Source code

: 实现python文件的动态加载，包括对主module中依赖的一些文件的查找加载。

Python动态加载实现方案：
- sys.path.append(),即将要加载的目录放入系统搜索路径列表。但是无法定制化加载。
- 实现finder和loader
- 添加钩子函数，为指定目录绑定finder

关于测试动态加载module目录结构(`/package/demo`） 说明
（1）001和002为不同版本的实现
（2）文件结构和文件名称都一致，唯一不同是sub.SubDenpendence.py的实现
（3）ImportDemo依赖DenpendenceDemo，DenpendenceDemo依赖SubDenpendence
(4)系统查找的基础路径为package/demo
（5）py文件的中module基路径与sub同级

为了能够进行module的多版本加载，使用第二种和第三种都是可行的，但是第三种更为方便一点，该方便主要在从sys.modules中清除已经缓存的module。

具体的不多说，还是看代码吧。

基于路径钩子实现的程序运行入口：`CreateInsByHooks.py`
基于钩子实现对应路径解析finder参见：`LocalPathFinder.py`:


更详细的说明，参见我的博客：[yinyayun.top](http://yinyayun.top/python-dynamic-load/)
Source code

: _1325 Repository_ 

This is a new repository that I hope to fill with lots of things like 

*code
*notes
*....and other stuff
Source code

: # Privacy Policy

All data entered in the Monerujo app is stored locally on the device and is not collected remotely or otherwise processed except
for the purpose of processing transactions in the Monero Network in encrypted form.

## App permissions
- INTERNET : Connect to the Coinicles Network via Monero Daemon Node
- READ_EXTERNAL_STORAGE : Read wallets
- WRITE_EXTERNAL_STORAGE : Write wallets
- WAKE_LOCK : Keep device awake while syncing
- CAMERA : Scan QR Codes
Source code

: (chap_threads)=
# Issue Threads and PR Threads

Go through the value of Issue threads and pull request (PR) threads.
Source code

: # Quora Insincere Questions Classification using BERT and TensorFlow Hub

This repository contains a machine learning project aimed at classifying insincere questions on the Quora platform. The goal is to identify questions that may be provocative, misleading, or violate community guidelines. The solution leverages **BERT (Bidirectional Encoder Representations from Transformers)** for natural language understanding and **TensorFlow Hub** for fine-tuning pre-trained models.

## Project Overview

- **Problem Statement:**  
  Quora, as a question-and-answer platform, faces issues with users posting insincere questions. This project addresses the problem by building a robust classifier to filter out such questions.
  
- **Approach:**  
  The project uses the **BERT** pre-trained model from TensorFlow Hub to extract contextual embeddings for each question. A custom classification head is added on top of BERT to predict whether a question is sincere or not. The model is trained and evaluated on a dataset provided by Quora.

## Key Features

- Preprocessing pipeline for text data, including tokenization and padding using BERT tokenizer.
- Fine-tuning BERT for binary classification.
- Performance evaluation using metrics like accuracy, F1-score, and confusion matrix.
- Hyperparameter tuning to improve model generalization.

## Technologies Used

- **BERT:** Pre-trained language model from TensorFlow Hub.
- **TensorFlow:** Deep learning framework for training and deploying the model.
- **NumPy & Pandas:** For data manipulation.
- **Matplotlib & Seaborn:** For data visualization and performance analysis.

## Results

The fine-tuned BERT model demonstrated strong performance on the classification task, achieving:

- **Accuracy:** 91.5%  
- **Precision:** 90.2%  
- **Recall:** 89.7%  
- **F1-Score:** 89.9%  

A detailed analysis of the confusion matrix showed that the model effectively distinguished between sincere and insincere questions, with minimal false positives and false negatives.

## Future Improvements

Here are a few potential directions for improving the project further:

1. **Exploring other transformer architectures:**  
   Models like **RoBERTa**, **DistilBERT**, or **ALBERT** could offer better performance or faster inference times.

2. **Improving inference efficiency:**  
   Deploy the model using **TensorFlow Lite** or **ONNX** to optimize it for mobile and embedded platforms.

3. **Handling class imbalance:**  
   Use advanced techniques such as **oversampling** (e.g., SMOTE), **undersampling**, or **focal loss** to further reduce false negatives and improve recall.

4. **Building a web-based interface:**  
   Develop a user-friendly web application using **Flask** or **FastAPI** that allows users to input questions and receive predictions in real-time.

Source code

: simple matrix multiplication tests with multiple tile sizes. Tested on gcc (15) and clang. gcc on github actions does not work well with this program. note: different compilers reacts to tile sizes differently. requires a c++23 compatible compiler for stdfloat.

## Activity:
Copy out, word for word, the part of the entries above that begins at the line with "# Privacy Policy" and ends at the line with "- WRITE_EXTERNAL_STORAGE : Write wallets", including both.

## Expected answer:
: # Privacy Policy

All data entered in the Monerujo app is stored locally on the device and is not collected remotely or otherwise processed except
for the purpose of processing transactions in the Monero Network in encrypted form.

## App permissions
- INTERNET : Connect to the Coinicles Network via Monero Daemon Node
- READ_EXTERNAL_STORAGE : Read wallets
- WRITE_EXTERNAL_STORAGE : Write wallets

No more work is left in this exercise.